Closed steremma closed 3 years ago

steremma commented 3 years ago

I am attempting to use the BPE-dropout feature from the either the command line or the python API. I show the python example because spm_encode doesn't support dropout-bpe at all based on spm_encode --help.

Im using version 0.1.93.

I start by making my BPE model. There was no mention of dropout in spm_train --help so I assume we don't have to specify anything here.

spm_train --input=spm.corpus --model_prefix=spm --vocab_size=32000 --model_type=bpe --byte_fallback

We will now use this model to tokenise stochastically from Python. Looking at help(s.encode) I read alpha: Soothing parameter for unigram sampling, and merge probability for BPE-dropout. The parameter seems to have no effect unless we set enable_sampling=True, for example:

>>> import sentencepiece as spm
>>> s = spm.SentencePieceProcessor(model_file='spm.model')
>>> s.encode('New York', out_type=str, alpha=1.0)
['▁New', '▁York']
>>> s.encode('New York', out_type=str, alpha=0.0)
['▁New', '▁York']
>>> s.encode('New York', out_type=str, alpha=0.5)
['▁New', '▁York']

When we do set it, I expected that alpha=1.0 would yield character segmentation (always drop-out) while alpha=0.0 would yield deterministic BPE. (Actually the documentation mentions merge probability not dropout probability so I would expect the opposite but let's assume there was a misspelling in the doc).

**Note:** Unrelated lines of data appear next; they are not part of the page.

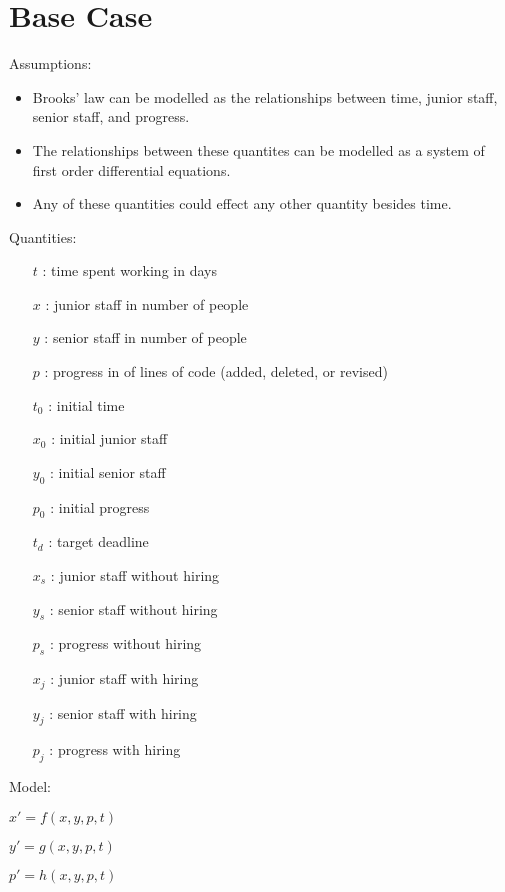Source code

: \documentclass{article}
\newenvironment{atomize}
    {\begin{list} {} {
            \setlength\itemindent{0pt}
            \setlength\leftmargin{10pt}
            \setlength\labelwidth{0pt}
    }}
    {\end{list}}
\begin{document}
\section*{Base Case}
  \begin{atomize}
    \item Assumptions:
      \begin{itemize}
				\item Brooks' law can be modelled as the relationships between
				time, junior staff, senior staff, and progress.
				\item The relationships between these quantites can be modelled
				as a system of first order differential equations.
				\item Any of these quantities could effect any other quantity besides
				time.  
        \end{itemize}

    \item Quantities:
      \begin{itemize}
        \item [$t$]: time spent working in days
        \item [$x$]: junior staff in number of people
        \item [$y$]: senior staff in number of people
        \item [$p$]: progress in of lines of code (added, deleted, or revised)
        \item [$t_{0}$]: initial time
        \item [$x_{0}$]: initial junior staff
        \item [$y_{0}$]: initial senior staff
        \item [$p_{0}$]: initial progress
        \item [$t_{d}$]: target deadline
				\item [$x_{s}$]: junior staff without hiring
				\item [$y_{s}$]: senior staff without hiring
        \item [$p_{s}$]: progress without hiring
        \item [$x_{j}$]: junior staff with hiring
				\item [$y_{j}$]: senior staff with hiring
        \item [$p_{j}$]: progress with hiring
      \end{itemize}

    \item Model:
      \begin{atomize}
        \item $x\prime = f\left(x, y, p, t\right)$
        \item $y\prime = g\left(x, y, p, t\right)$
        \item $p\prime = h\left(x, y, p, t\right)$
      \end{atomize}
  \end{atomize}
\end{document}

In any case while alpha = 1.0 works, alpha = 0.0 doesn't. The function seems to be unaware that my model is BPE and not Kudo's LM based on the error message:

>>> # Good
>>> s.encode('New York', out_type=str, enable_sampling=True, alpha=1.0)
['▁', 'N', 'e', 'w', '▁', 'Y', 'o', 'r', 'k']
>>> # Here I expected deterministic BPE
>>> s.encode('New York', out_type=str, enable_sampling=True, alpha=0.0)
Traceback (most recent call last):
  File "<stdin>", line 1, in <module>
  File "/mnt/work/home/estergiadis/tf2.0/lib/python3.6/site-packages/sentencepiece.py", line 268, in Encode
    'When enable_sampling is True, We must specify "nbest_size > 1" or "nbest_size = -1", '
RuntimeError: When enable_sampling is True, We must specify "nbest_size > 1" or "nbest_size = -1", and "0.0 < alpha < 1.0". "nbest_size = -1" is enabled only on unigram mode and samples from all candidates on the lattice instead of nbest segmentations. 

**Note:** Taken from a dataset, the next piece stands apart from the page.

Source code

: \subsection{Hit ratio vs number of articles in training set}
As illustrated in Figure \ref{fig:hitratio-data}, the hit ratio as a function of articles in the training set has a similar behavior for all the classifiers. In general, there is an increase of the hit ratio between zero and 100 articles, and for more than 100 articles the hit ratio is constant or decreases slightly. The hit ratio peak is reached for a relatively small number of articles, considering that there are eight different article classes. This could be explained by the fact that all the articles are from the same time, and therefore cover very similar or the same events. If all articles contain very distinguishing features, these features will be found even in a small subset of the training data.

The error message is obviously false (we were able to use enable_sampling=True without specifying nbest_size and with alpha==1.0 in the call right above.

So all in all, how should one do BPE-dropout?

taku910 commented 3 years ago

Yes, this part is really confusing, as the the effect of parameter "alpha" is opposite in BPE and unigram.

Unigram:

BPE:

We will update the comment and the expected range of alpha. Anyway, as long as setting 0 < alpha < 1. BPE-drop will work as expected.

steremma commented 3 years ago

Thanks for the quick response, I think this makes sense. One tiny detail: should it perhaps be called dropout prob instead of merge prob? When alpha = 0 we have normal BPE meaning nothing is dropped and every merge does happen, so merge prob would be 1.0.

taku910 commented 3 years ago

Updated the document and behavior in v0.1.94. Now alpha=0 or 1.0 is accepted in BPE mode.